>>>

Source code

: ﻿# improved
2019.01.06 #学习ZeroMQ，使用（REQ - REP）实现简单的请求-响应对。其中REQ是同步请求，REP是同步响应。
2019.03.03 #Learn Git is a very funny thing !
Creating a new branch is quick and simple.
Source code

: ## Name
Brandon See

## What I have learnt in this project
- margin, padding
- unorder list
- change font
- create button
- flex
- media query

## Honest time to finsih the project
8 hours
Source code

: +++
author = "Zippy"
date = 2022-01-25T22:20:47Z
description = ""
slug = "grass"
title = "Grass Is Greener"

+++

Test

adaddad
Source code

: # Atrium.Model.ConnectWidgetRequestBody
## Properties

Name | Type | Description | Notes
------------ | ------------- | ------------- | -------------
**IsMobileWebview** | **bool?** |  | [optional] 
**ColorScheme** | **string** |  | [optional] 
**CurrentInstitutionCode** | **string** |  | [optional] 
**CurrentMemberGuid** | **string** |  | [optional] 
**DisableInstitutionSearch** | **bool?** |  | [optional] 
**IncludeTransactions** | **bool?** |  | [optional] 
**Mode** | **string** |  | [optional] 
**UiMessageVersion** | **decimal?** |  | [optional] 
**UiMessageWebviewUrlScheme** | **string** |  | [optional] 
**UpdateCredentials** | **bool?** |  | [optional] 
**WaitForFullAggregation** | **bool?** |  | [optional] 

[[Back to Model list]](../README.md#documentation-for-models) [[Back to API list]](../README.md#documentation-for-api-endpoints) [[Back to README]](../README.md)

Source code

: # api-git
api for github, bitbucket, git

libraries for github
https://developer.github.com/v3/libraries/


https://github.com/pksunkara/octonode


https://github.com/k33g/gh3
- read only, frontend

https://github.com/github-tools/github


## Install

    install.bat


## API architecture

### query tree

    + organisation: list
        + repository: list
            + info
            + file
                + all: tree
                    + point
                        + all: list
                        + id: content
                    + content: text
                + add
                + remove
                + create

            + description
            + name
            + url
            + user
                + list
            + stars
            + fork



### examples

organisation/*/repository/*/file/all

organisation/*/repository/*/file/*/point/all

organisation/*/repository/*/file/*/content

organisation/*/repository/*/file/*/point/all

<<<
>>>

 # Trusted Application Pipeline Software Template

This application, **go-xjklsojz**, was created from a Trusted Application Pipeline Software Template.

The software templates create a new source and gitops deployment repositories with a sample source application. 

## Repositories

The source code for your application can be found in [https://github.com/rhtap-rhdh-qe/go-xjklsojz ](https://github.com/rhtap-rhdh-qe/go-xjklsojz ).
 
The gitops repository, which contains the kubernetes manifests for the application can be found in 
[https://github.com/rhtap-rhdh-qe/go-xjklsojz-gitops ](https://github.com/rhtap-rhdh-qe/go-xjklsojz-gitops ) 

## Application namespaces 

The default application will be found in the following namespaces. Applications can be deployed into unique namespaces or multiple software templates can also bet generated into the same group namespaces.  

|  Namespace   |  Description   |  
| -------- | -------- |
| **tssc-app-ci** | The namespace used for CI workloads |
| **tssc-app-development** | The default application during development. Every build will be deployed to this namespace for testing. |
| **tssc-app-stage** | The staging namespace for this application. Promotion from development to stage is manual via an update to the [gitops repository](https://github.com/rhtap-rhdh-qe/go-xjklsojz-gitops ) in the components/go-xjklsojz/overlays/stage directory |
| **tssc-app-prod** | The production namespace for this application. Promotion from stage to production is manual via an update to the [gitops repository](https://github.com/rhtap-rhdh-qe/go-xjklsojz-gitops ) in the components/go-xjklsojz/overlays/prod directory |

<<<
>>>

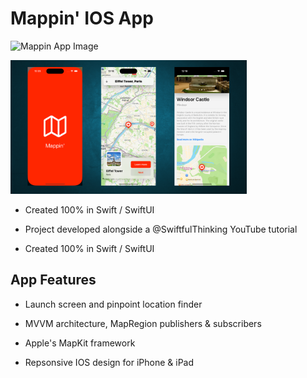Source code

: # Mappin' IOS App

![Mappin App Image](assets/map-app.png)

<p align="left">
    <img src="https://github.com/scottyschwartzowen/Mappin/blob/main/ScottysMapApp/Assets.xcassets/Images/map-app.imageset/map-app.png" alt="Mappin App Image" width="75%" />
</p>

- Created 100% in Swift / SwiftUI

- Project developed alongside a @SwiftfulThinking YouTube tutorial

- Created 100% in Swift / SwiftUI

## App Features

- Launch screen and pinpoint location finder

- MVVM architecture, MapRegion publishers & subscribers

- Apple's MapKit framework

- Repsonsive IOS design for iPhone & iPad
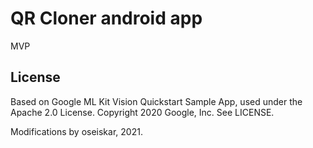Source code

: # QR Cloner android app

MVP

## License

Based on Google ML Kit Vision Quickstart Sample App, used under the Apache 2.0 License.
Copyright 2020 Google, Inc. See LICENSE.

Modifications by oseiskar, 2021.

<<<

THE PROBLEM: If a line in the listing contains "found", it counts. Say how many lines count, with no other words.

TASK RESPONSE: 3